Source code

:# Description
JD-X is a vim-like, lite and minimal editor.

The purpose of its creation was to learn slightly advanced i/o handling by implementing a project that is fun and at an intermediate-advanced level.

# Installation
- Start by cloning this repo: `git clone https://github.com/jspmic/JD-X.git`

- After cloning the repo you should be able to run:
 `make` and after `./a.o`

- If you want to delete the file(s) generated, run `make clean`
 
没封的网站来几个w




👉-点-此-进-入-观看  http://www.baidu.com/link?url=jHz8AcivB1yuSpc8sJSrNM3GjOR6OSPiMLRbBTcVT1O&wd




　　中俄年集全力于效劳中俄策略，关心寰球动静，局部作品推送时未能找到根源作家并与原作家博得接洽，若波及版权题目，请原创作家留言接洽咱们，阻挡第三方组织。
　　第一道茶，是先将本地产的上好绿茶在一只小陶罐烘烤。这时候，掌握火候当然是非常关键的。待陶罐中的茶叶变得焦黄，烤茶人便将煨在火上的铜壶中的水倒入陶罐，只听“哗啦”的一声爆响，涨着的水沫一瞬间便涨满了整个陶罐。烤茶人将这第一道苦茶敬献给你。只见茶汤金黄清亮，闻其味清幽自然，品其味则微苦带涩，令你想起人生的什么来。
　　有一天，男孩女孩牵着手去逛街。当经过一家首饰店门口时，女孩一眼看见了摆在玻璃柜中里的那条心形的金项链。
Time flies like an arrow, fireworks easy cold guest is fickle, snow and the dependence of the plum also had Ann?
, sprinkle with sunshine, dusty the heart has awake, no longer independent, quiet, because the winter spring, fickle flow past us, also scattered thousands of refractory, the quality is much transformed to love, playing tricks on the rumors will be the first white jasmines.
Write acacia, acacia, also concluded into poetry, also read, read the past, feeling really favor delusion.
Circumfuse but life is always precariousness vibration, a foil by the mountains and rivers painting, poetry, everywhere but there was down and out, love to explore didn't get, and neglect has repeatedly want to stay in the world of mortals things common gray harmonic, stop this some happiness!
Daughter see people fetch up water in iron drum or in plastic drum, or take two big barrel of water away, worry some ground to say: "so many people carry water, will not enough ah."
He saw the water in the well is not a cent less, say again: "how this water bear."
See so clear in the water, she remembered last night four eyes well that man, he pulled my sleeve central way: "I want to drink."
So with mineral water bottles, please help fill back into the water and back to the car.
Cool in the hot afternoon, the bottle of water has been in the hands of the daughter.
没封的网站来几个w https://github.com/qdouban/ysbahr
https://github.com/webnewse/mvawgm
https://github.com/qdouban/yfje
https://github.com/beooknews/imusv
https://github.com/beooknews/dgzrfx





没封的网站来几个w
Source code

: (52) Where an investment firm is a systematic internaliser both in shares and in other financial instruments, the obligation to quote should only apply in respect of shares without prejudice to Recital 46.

——

§ **Your assignment**:
Could you transcribe the entries exactly, from the first line through the line containing "第一道茶，是先将本地产的上好", and give nothing more?

§ **Finished task**:
Source code

:# Description
JD-X is a vim-like, lite and minimal editor.

The purpose of its creation was to learn slightly advanced i/o handling by implementing a project that is fun and at an intermediate-advanced level.

# Installation
- Start by cloning this repo: `git clone https://github.com/jspmic/JD-X.git`

- After cloning the repo you should be able to run:
 `make` and after `./a.o`

- If you want to delete the file(s) generated, run `make clean`
 
没封的网站来几个w




👉-点-此-进-入-观看  http://www.baidu.com/link?url=jHz8AcivB1yuSpc8sJSrNM3GjOR6OSPiMLRbBTcVT1O&wd




　　中俄年集全力于效劳中俄策略，关心寰球动静，局部作品推送时未能找到根源作家并与原作家博得接洽，若波及版权题目，请原创作家留言接洽咱们，阻挡第三方组织。
　　第一道茶，是先将本地产的上好绿茶在一只小陶罐烘烤。这时候，掌握火候当然是非常关键的。待陶罐中的茶叶变得焦黄，烤茶人便将煨在火上的铜壶中的水倒入陶罐，只听“哗啦”的一声爆响，涨着的水沫一瞬间便涨满了整个陶罐。烤茶人将这第一道苦茶敬献给你。只见茶汤金黄清亮，闻其味清幽自然，品其味则微苦带涩，令你想起人生的什么来。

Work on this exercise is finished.